▸ About this task:
Give back each line of the listing precisely as written.

[Opening Records for processing section]

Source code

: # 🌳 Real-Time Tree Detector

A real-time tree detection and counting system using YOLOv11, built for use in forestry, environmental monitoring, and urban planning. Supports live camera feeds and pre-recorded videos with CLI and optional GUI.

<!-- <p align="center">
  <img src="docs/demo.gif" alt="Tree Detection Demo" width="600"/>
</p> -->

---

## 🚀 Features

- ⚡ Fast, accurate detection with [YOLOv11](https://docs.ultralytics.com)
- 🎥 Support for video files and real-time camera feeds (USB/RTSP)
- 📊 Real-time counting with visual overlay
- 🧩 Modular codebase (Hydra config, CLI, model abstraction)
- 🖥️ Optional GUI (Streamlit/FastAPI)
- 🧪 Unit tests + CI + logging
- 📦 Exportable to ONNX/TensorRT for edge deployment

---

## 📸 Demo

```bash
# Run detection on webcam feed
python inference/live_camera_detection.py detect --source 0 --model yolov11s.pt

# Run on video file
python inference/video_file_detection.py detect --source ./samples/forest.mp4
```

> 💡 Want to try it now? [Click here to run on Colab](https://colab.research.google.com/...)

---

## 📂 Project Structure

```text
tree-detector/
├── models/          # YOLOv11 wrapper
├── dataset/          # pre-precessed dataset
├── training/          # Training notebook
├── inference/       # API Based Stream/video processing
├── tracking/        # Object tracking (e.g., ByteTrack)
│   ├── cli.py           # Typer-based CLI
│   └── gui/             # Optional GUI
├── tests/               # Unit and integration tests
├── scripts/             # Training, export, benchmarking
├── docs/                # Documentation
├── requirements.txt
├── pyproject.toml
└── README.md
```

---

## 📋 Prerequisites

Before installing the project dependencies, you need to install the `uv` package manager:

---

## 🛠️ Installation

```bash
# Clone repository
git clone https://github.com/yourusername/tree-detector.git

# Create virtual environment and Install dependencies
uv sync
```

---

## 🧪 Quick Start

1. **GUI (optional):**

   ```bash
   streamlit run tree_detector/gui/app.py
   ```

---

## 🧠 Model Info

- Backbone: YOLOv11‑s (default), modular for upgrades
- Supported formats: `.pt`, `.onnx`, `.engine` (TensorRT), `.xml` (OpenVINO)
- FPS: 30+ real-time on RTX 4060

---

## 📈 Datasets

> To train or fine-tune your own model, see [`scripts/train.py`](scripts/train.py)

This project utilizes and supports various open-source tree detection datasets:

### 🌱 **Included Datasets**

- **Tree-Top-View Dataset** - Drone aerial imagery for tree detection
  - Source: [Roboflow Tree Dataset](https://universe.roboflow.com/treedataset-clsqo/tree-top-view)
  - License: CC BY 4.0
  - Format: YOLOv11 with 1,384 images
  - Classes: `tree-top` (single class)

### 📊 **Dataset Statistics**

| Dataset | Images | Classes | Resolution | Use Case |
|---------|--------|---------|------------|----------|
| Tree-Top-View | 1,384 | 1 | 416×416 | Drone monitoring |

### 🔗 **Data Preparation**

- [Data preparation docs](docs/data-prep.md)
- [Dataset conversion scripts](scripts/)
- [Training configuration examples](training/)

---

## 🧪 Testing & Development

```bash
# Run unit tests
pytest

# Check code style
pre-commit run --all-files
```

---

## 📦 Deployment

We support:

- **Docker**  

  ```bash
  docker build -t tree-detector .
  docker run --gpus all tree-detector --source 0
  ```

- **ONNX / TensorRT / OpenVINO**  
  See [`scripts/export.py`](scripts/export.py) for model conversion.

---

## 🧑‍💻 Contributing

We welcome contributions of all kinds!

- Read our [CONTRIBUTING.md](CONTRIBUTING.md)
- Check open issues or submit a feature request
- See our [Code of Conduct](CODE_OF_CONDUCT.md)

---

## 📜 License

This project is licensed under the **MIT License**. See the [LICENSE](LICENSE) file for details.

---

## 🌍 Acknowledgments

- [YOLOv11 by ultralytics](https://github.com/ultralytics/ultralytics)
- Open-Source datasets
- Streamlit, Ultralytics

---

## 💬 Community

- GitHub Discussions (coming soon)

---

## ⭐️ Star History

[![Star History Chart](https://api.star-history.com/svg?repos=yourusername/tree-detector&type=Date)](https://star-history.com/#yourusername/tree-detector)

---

[Closing Records for processing section]

▸ Completed task:
Source code

: # 🌳 Real-Time Tree Detector

A real-time tree detection and counting system using YOLOv11, built for use in forestry, environmental monitoring, and urban planning. Supports live camera feeds and pre-recorded videos with CLI and optional GUI.

<!-- <p align="center">
  <img src="docs/demo.gif" alt="Tree Detection Demo" width="600"/>
</p> -->

---

## 🚀 Features

- ⚡ Fast, accurate detection with [YOLOv11](https://docs.ultralytics.com)
- 🎥 Support for video files and real-time camera feeds (USB/RTSP)
- 📊 Real-time counting with visual overlay
- 🧩 Modular codebase (Hydra config, CLI, model abstraction)
- 🖥️ Optional GUI (Streamlit/FastAPI)
- 🧪 Unit tests + CI + logging
- 📦 Exportable to ONNX/TensorRT for edge deployment

---

## 📸 Demo

```bash
# Run detection on webcam feed
python inference/live_camera_detection.py detect --source 0 --model yolov11s.pt

# Run on video file
python inference/video_file_detection.py detect --source ./samples/forest.mp4
```

> 💡 Want to try it now? [Click here to run on Colab](https://colab.research.google.com/...)

---

## 📂 Project Structure

```text
tree-detector/
├── models/          # YOLOv11 wrapper
├── dataset/          # pre-precessed dataset
├── training/          # Training notebook
├── inference/       # API Based Stream/video processing
├── tracking/        # Object tracking (e.g., ByteTrack)
│   ├── cli.py           # Typer-based CLI
│   └── gui/             # Optional GUI
├── tests/               # Unit and integration tests
├── scripts/             # Training, export, benchmarking
├── docs/                # Documentation
├── requirements.txt
├── pyproject.toml
└── README.md
```

---

## 📋 Prerequisites

Before installing the project dependencies, you need to install the `uv` package manager:

---

## 🛠️ Installation

```bash
# Clone repository
git clone https://github.com/yourusername/tree-detector.git

# Create virtual environment and Install dependencies
uv sync
```

---

## 🧪 Quick Start

1. **GUI (optional):**

   ```bash
   streamlit run tree_detector/gui/app.py
   ```

---

## 🧠 Model Info

- Backbone: YOLOv11‑s (default), modular for upgrades
- Supported formats: `.pt`, `.onnx`, `.engine` (TensorRT), `.xml` (OpenVINO)
- FPS: 30+ real-time on RTX 4060

---

## 📈 Datasets

> To train or fine-tune your own model, see [`scripts/train.py`](scripts/train.py)

This project utilizes and supports various open-source tree detection datasets:

### 🌱 **Included Datasets**

- **Tree-Top-View Dataset** - Drone aerial imagery for tree detection
  - Source: [Roboflow Tree Dataset](https://universe.roboflow.com/treedataset-clsqo/tree-top-view)
  - License: CC BY 4.0
  - Format: YOLOv11 with 1,384 images
  - Classes: `tree-top` (single class)

### 📊 **Dataset Statistics**

| Dataset | Images | Classes | Resolution | Use Case |
|---------|--------|---------|------------|----------|
| Tree-Top-View | 1,384 | 1 | 416×416 | Drone monitoring |

### 🔗 **Data Preparation**

- [Data preparation docs](docs/data-prep.md)
- [Dataset conversion scripts](scripts/)
- [Training configuration examples](training/)

---

## 🧪 Testing & Development

```bash
# Run unit tests
pytest

# Check code style
pre-commit run --all-files
```

---

## 📦 Deployment

We support:

- **Docker**  

  ```bash
  docker build -t tree-detector .
  docker run --gpus all tree-detector --source 0
  ```

- **ONNX / TensorRT / OpenVINO**  
  See [`scripts/export.py`](scripts/export.py) for model conversion.

---

## 🧑‍💻 Contributing

We welcome contributions of all kinds!

- Read our [CONTRIBUTING.md](CONTRIBUTING.md)
- Check open issues or submit a feature request
- See our [Code of Conduct](CODE_OF_CONDUCT.md)

---

## 📜 License

This project is licensed under the **MIT License**. See the [LICENSE](LICENSE) file for details.

---

## 🌍 Acknowledgments

- [YOLOv11 by ultralytics](https://github.com/ultralytics/ultralytics)
- Open-Source datasets
- Streamlit, Ultralytics

---

## 💬 Community

- GitHub Discussions (coming soon)

---

## ⭐️ Star History

[![Star History Chart](https://api.star-history.com/svg?repos=yourusername/tree-detector&type=Date)](https://star-history.com/#yourusername/tree-detector)

---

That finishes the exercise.